Set down the entries below exactly, leaving out all images.

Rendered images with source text
--------------------

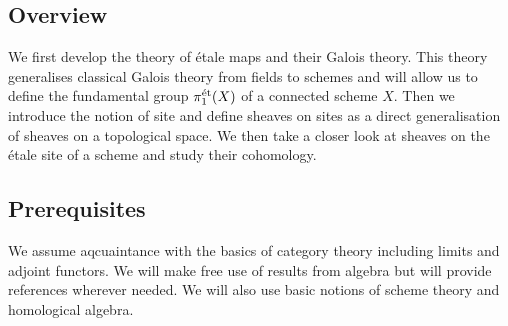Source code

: \subsection{Overview}
We first develop the theory of \'etale maps and their Galois theory. This theory generalises classical Galois theory from fields to schemes and will allow us to define the fundamental group $\pi_1^{\text{\'et}}(X)$ of a connected scheme $X$. Then we introduce the notion of site and define sheaves on sites as a direct generalisation of sheaves on a topological space. We then take a closer look at sheaves on the \'etale site of a scheme and study their cohomology.

\subsection{Prerequisites}
We assume aqcuaintance with the basics of category theory including limits and adjoint functors. We will make free use of results from algebra but will provide references wherever needed. We will also use basic notions of scheme theory and homological algebra.

%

--------------------

● Solution to this problem
Source code

: \subsection{Overview}
We first develop the theory of \'etale maps and their Galois theory. This theory generalises classical Galois theory from fields to schemes and will allow us to define the fundamental group $\pi_1^{\text{\'et}}(X)$ of a connected scheme $X$. Then we introduce the notion of site and define sheaves on sites as a direct generalisation of sheaves on a topological space. We then take a closer look at sheaves on the \'etale site of a scheme and study their cohomology.

\subsection{Prerequisites}
We assume aqcuaintance with the basics of category theory including limits and adjoint functors. We will make free use of results from algebra but will provide references wherever needed. We will also use basic notions of scheme theory and homological algebra.

%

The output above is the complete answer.